I hit some roadblocks in healthcare coverage. At first, this frustrated me, but now I am grateful that it gave me an extra month to pause and reflect before going ahead with the surgery plan I was given before my move. Coincidentally, my snake Kaa was also just diagnosed with an irreversible spinal condition, and I’ve been struggling with that as well. I’ll share more about that in another post soon.
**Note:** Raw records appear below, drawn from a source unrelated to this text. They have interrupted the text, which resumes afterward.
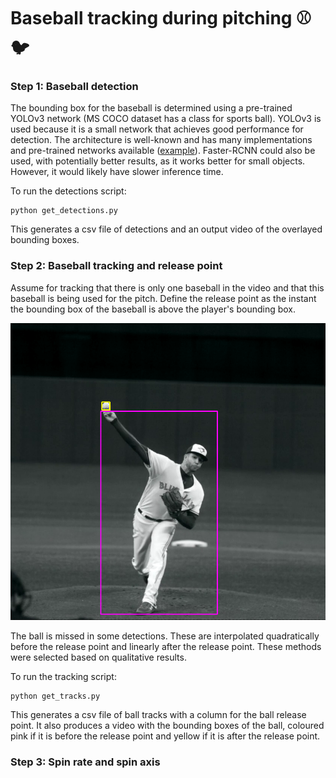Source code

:# Baseball tracking during pitching ⚾️🐦

### Step 1: Baseball detection

The bounding box for the baseball is determined using a pre-trained YOLOv3 network (MS COCO dataset has a class for sports ball).
YOLOv3 is used because it is a small network that achieves good performance for detection.
The architecture is well-known and has many implementations and pre-trained networks available ([example](https://github.com/cfotache/pytorch_objectdetecttrack)).
Faster-RCNN could also be used, with potentially better results, as it works better for small objects.
However, it would likely have slower inference time.

To run the detections script:

```
python get_detections.py
```

This generates a csv file of detections and an output video of the overlayed bounding boxes.

### Step 2: Baseball tracking and release point

Assume for tracking that there is only one baseball in the video and that this baseball is being used for the pitch.
Define the release point as the instant the bounding box of the baseball is above the player's bounding box.

![release point](img/release_point.png)

The ball is missed in some detections. These are interpolated quadratically before the release point and linearly after the release point. These methods were selected based on qualitative results.

To run the tracking script:

```
python get_tracks.py
```

This generates a csv file of ball tracks with a column for the ball release point.
It also produces a video with the bounding boxes of the ball, coloured pink if it is before the release point and yellow if it is after the release point.

### Step 3: Spin rate and spin axis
It was fitting that I arrived here in June, as June was National Scoliosis Awareness Month. Since arriving here, I’ve been able to just be– not working, not traveling, or packing or moving. It has allowed me to reach a new level of awareness of my scoliosis and myself. On June 26, I was able to attend a Scoliosis Meetup in Manhattan, hosted by a fellow dancer with scoliosis! In the 27 years I’ve had this diagnosis, I’ve only ever organically come across one other person with the condition (“I have scoliosis,” – “Me, too!”). But here, I was in a room with 10+ other people with scoliosis, specifically to talk about it. Rather than it being the trait I hope no one notices, the trait of mine that is unseen and unimportant, it was the trait that was shared. Celebrated, even. It was surreal, in a great way.

📷 @bionic_ballerina

I was able to meet and speak with several women who had spinal fusion surgeries to correct their scoliosis. I spoke with a dancer and a physical therapist who have had spinal fusion surgeries, and both are thriving in their careers. Most people who have spinal fusion surgery are not fused to the pelvis, but I did speak with one woman who had the surgery that 5 out of the 6 surgeons I have met with recommended for me- fusing T2-pelvis. I also met and spoke with women who have not had spinal fusion surgery and are managing their pain in other ways, including a weight lifter and one of her training clients over 70 years young. Most importantly, I felt community. I felt accepted exactly as I am and supported in whichever choice I make from here.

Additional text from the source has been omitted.